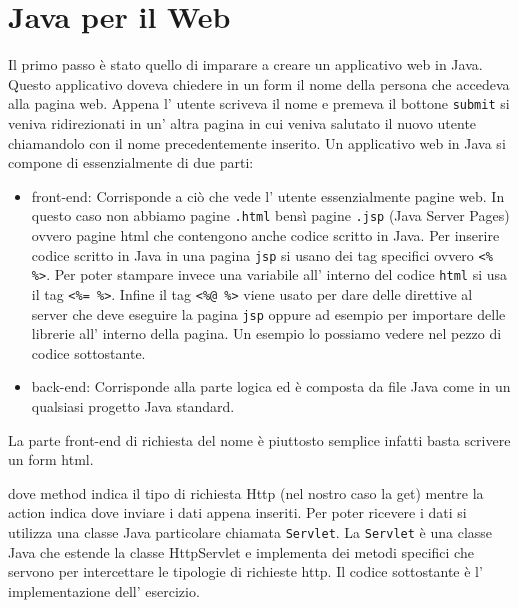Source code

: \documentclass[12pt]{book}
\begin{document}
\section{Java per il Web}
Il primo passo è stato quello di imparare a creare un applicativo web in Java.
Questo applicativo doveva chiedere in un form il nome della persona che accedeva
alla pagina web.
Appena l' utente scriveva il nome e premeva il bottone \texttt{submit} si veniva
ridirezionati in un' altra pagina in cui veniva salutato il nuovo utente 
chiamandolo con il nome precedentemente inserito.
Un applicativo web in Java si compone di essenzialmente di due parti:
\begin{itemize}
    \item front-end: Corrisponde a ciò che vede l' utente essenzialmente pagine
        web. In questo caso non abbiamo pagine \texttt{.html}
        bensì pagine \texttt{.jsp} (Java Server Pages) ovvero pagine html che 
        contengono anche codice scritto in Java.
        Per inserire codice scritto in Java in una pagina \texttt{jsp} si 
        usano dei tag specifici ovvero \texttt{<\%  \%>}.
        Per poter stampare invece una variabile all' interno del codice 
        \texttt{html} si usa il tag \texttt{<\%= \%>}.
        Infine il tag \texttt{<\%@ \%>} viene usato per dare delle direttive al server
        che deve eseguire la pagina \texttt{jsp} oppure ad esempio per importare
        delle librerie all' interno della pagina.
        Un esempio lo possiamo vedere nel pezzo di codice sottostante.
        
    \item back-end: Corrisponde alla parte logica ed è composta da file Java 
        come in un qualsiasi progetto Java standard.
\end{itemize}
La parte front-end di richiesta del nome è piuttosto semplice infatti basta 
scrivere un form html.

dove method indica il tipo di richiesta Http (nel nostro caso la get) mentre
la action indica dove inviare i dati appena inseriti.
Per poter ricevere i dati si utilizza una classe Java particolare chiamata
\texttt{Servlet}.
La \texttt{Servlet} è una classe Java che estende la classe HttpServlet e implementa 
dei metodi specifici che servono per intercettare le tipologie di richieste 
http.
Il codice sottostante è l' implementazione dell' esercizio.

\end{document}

==

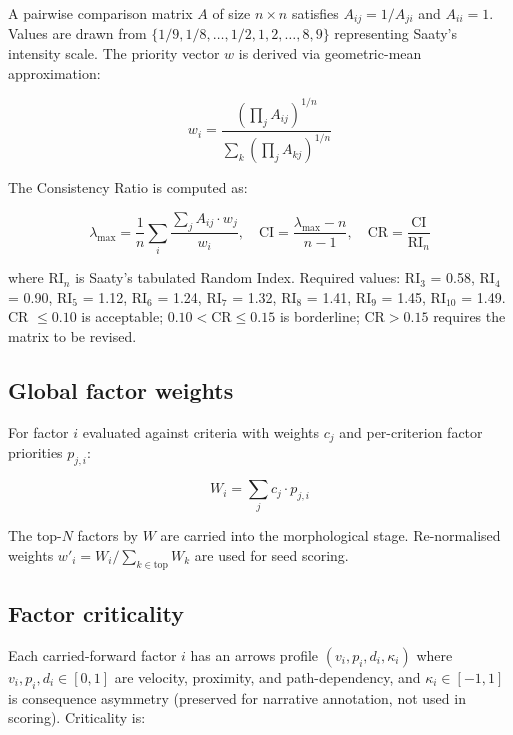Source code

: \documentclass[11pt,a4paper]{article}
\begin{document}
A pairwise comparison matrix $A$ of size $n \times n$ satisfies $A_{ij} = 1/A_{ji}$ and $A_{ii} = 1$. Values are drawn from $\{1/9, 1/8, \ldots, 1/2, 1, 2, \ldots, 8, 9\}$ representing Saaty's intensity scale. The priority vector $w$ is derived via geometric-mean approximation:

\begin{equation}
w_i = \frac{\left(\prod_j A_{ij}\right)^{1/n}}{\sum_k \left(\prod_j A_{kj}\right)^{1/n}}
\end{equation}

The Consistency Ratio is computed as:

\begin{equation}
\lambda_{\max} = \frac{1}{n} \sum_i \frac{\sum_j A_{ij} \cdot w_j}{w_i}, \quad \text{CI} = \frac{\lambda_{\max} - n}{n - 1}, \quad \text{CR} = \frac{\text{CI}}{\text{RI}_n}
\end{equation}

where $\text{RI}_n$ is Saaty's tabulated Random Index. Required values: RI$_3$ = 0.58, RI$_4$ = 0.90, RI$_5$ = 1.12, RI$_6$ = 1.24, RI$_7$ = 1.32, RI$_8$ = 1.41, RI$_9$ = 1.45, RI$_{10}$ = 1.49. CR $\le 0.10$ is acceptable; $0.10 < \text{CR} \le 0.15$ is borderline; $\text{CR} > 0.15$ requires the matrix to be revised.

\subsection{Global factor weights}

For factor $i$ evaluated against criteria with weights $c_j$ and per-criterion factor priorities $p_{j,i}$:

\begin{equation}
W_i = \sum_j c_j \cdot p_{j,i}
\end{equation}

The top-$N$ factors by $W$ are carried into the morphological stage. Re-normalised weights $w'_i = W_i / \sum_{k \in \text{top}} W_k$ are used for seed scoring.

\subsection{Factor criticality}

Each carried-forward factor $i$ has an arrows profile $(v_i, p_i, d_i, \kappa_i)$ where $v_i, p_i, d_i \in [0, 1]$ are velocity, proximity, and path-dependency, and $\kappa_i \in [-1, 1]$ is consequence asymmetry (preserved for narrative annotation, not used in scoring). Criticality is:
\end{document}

=== TASK PROMPT ===
When a line of the data holds the string "specifici", pick it out and copy it.

=== EXPECTED ANSWER ===
        usano dei tag specifici ovvero \texttt{<\%  \%>}.
dei metodi specifici che servono per intercettare le tipologie di richieste 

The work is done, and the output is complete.